The last part of that sentence is what caught my eye: “… keep pace with new technologies and competitors.” I felt Joseph Schumpeter hovering over my shoulder, and it made me feel all warm and cozy!
Apparently, and not surprisingly, it made Ray Gifford feel all warm and cozy too:
The interesting policy point here is how dramatically our definition of markets has changed. This once would have been a vertical merger for SBC into the long distance market, but that market is rapidly disappearing altogether. Instead, for antitrust purposes, it appears to be a simple horizontal merger in the enterprise market — and this is a market with multiple players and even more potential players as VoIP gains a foothold.
Another Wall Street Journal article from Thursday addresses that point, discussing how the definition of “market” affects the policy interpretation of the possible merger:
Whether regulatory approval for a merger between SBC Communications Inc. (SBC ) and AT &T Corp. (T) would be easy or difficult depends on what you consider “the market” to be, and whom you ask.
“If ‘the market’ is you, sitting in an SBC territory, and you say, ‘Boy, they’ve got your local access locked up and they’ve got the long-distance locked up,'” then regulatory approval might be difficult, said Gerald Adolph, a mergers and acquisitions expert at Booz Allen Hamilton.
But if the market is viewed as full of competition, with lots of choice for consumers because of the proliferation of services such as wired, wireless and the Internet, regulatory approval might not be difficult, Adolph said.
With all respect to Mr. Adolph, I think his concerns for locked SBC customers is misplaced, and that Ray’s got a better line on the true contestability in this now-horizontal transaction. From everything I’ve read, the core market here is now the enterprise market.
A CBS Marketwatch article also discusses the antitrust implications:
In the last five years, however, the phone industry underwent a big makeover.
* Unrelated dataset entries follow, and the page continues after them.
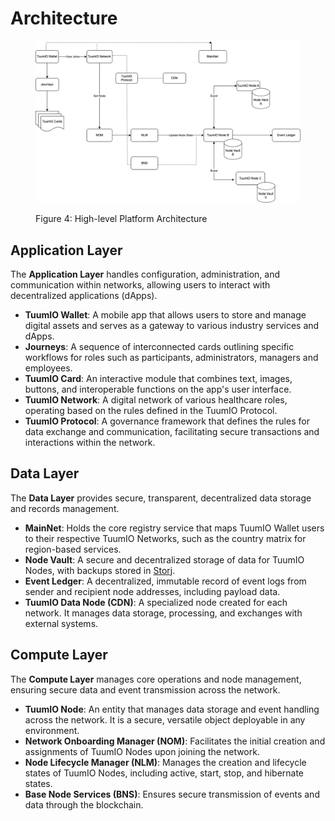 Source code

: # Architecture

<figure><img src="../.gitbook/assets/platform-tuumIO-architecture (1).png" alt=""><figcaption><p>Figure 4: High-level Platform Architecture</p></figcaption></figure>

## Application Layer

The **Application Layer** handles configuration, administration, and communication within networks, allowing users to interact with decentralized applications (dApps).

* **TuumIO Wallet**: A mobile app that allows users to store and manage digital assets and serves as a gateway to various industry services and dApps.
* **Journeys**: A sequence of interconnected cards outlining specific workflows for roles such as participants, administrators, managers and employees.
* **TuumIO Card**: An interactive module that combines text, images, buttons, and interoperable functions on the app's user interface.
* **TuumIO Network**: A digital network of various healthcare roles, operating based on the rules defined in the TuumIO Protocol.
* **TuumIO Protocol**: A governance framework that defines the rules for data exchange and communication, facilitating secure transactions and interactions within the network.

## Data Layer

The **Data Layer** provides secure, transparent, decentralized data storage and records management.

* **MainNet**: Holds the core registry service that maps TuumIO Wallet users to their respective TuumIO Networks, such as the country matrix for region-based services.
* **Node Vault**: A secure and decentralized storage of data for TuumIO Nodes, with backups stored in [Storj](https://www.storj.io/).
* **Event Ledger**: A decentralized, immutable record of event logs from sender and recipient node addresses, including payload data.
* **TuumIO Data Node (CDN)**: A specialized node created for each network. It manages data storage, processing, and exchanges with external systems.

## Compute Layer

The **Compute Layer** manages core operations and node management, ensuring secure data and event transmission across the network.

* **TuumIO Node**: An entity that manages data storage and event handling across the network. It is a secure, versatile object deployable in any environment.
* **Network Onboarding Manager (NOM)**: Facilitates the initial creation and assignments of TuumIO Nodes upon joining the network.
* **Node Lifecycle Manager (NLM)**: Manages the creation and lifecycle states of TuumIO Nodes, including active, start, stop, and hibernate states.
* **Base Node Services (BNS)**: Ensures secure transmission of events and data through the blockchain.

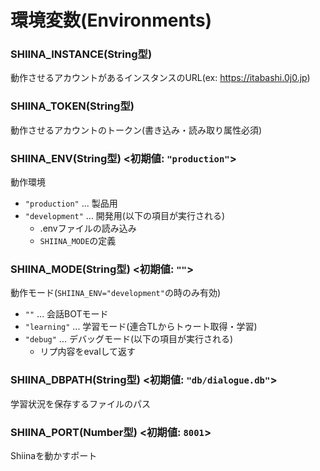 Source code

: # 環境変数(Environments)



### SHIINA_INSTANCE(String型)
動作させるアカウントがあるインスタンスのURL(ex: https://itabashi.0j0.jp)


### SHIINA_TOKEN(String型)
動作させるアカウントのトークン(書き込み・読み取り属性必須)


### SHIINA_ENV(String型) <初期値: `"production"`>
動作環境
* `"production"` ... 製品用
* `"development"` ... 開発用(以下の項目が実行される)
  * .envファイルの読み込み
  * `SHIINA_MODE`の定義


### SHIINA_MODE(String型) <初期値: `""`>
動作モード(`SHIINA_ENV="development"`の時のみ有効)
* `""` ... 会話BOTモード
* `"learning"` ... 学習モード(連合TLからトゥート取得・学習)
* `"debug"` ... デバッグモード(以下の項目が実行される)
  * リプ内容をevalして返す


### SHIINA_DBPATH(String型) <初期値: `"db/dialogue.db"`>
学習状況を保存するファイルのパス


### SHIINA_PORT(Number型) <初期値: `8001`>
Shiinaを動かすポート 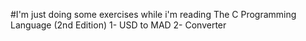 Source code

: #I'm just doing some exercises while i'm reading The C Programming Language (2nd Edition)
1- USD to MAD
2- Converter
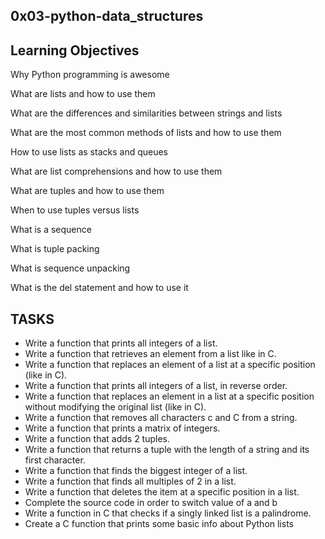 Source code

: ## 0x03-python-data_structures

## Learning Objectives

Why Python programming is awesome

What are lists and how to use them

What are the differences and similarities between strings and lists

What are the most common methods of lists and how to use them

How to use lists as stacks and queues

What are list comprehensions and how to use them

What are tuples and how to use them

When to use tuples versus lists

What is a sequence

What is tuple packing

What is sequence unpacking

What is the del statement and how to use it

## TASKS
- Write a function that prints all integers of a list.
- Write a function that retrieves an element from a list like in C.
- Write a function that replaces an element of a list at a specific position (like in C).
- Write a function that prints all integers of a list, in reverse order.
- Write a function that replaces an element in a list at a specific position without modifying the original list (like in C).
- Write a function that removes all characters c and C from a string.
- Write a function that prints a matrix of integers.
- Write a function that adds 2 tuples.
- Write a function that returns a tuple with the length of a string and its first character.
- Write a function that finds the biggest integer of a list.
- Write a function that finds all multiples of 2 in a list.
- Write a function that deletes the item at a specific position in a list.
- Complete the source code in order to switch value of a and b
- Write a function in C that checks if a singly linked list is a palindrome.
- Create a C function that prints some basic info about Python lists

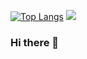 [![Top Langs](https://github-readme-stats.vercel.app/api/top-langs/?username=FluffyRudy)](https://github.com/FluffyRudy/github-readme-stats)
![](https://raw.githubusercontent.com/FluffyRudy/github-stats/master/generated/overview.svg#gh-dark-mode-only)
### Hi there 👋


<!--
**FluffyRudy/FluffyRudy** is a ✨ _special_ ✨ repository because its `README.md` (this file) appears on your GitHub profile.

Here are some ideas to get you started:

- 🔭 I’m currently working on ...
- 🌱 I’m currently learning ...
- 👯 I’m looking to collaborate on ...
- 🤔 I’m looking for help with ...
- 💬 Ask me about ...
- 📫 How to reach me: ...
- 😄 Pronouns: ...
- ⚡ Fun fact: ...
-->
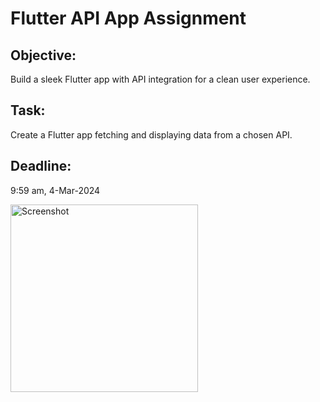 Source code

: # Flutter API App Assignment

## Objective:
Build a sleek Flutter app with API integration for a clean user experience.

## Task:
Create a Flutter app fetching and displaying data from a chosen API.

## Deadline:
9:59 am, 4-Mar-2024


<img src="https://github.com/Trajoon/HW-10/assets/153893124/9675e403-d001-4fab-9407-53d876f48c80" alt="Screenshot" width="300">
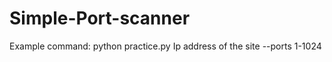 # Simple-Port-scanner
Example command:
python practice.py Ip address of the site --ports 1-1024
AT&T has lost millions of customers, and last year it stopped marketing long-distance service to consumers.
At the same time, the remaining local Bell phone companies — SBC, BellSouth, Verizon and Qwest Communications — have scooped up millions of former long-distance customers of AT&T. Hundreds of small, obscure providers also sell cheap long-distance service.
Over the next few years, meanwhile, cable companies plan to make a big push in the U.S. phone market, offering local and long distance to go along with their high-speed Internet services.
Still, the sale of AT&T would eliminate a major long-distance competitor in the 13 states served by SBC, including Texas and California.
Jessica Zufolo, a former lobbyist for the National Association of Regulatory Utility Commissioners, told clients Thursday that regulators in those 13 states would pose plenty of tough questions. …
The potential merger could land like a hot potato in the lap of whoever replaces the departing Michael Powell as chairman of FCC later this year. The new chairman will be under heavy political pressure to take a firm stand.
Big corporations, which have benefited from intense competition in the long-distance market, might also express concern. They see SBC as another potential competitor in that space.
I do think it’s interesting that so few of the articles I’ve read that discuss this possible transaction have mentioned the contestability value of VoIP.
That CBS Marketwatch article also said something that I think is realistic, but that I find deeply disturbing:
Analysts say Sen. Ted Stevens, R-Alaska, the new chairman of the Senate Commerce Committee, would probably launch hearings on any merger, most likely to wring out major concessions.
“I think the price could be very large,” said analyst Paul Wright of the Loomis Sayles mutual funds firm.
Where do politicians get off behaving like mafiosi? Am I incredibly naive to aks that question? I think it’s pathetic.